- Material to process:
= = = =

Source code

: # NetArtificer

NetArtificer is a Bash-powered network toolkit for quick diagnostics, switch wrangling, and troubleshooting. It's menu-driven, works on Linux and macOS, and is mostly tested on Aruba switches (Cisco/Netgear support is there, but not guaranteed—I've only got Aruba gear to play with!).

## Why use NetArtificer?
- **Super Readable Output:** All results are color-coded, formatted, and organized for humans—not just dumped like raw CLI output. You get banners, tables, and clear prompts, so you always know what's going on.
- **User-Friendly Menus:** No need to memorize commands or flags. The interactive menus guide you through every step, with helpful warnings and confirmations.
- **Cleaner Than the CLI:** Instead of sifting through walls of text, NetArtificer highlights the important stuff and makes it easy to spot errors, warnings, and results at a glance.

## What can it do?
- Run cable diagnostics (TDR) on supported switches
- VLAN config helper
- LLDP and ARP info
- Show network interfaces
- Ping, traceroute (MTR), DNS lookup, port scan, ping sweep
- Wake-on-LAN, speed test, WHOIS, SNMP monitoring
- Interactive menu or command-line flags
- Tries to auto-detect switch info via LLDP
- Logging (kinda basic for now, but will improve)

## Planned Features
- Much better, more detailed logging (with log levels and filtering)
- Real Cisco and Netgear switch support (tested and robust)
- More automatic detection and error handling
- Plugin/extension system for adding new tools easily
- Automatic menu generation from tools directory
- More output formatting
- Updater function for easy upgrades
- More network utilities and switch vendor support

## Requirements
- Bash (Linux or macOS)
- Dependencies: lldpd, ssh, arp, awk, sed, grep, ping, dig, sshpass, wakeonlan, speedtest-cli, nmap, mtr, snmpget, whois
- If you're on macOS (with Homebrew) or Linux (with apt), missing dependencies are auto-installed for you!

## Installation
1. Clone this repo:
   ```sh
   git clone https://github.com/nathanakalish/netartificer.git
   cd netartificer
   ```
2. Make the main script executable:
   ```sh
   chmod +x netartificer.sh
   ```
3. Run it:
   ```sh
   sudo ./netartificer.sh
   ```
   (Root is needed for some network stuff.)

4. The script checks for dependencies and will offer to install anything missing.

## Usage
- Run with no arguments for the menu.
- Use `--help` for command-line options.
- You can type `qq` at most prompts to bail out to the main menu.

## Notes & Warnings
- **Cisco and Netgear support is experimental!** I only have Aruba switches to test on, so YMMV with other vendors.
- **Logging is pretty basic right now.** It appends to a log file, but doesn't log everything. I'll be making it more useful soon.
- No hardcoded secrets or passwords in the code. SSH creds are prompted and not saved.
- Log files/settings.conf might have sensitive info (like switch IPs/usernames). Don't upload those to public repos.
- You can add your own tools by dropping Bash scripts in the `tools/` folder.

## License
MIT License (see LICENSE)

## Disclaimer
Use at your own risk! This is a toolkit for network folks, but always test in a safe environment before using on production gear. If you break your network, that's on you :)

= = = =

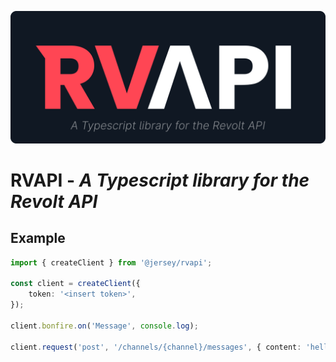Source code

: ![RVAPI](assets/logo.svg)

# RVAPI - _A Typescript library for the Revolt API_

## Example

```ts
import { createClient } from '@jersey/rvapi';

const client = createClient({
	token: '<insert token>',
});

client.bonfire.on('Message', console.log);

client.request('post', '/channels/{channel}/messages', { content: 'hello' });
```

= = = =

Wherever the word "prompts" turns up in the records, copy out the line it is on.

- **Super Readable Output:** All results are color-coded, formatted, and organized for humans—not just dumped like raw CLI output. You get banners, tables, and clear prompts, so you always know what's going on.
- You can type `qq` at most prompts to bail out to the main menu.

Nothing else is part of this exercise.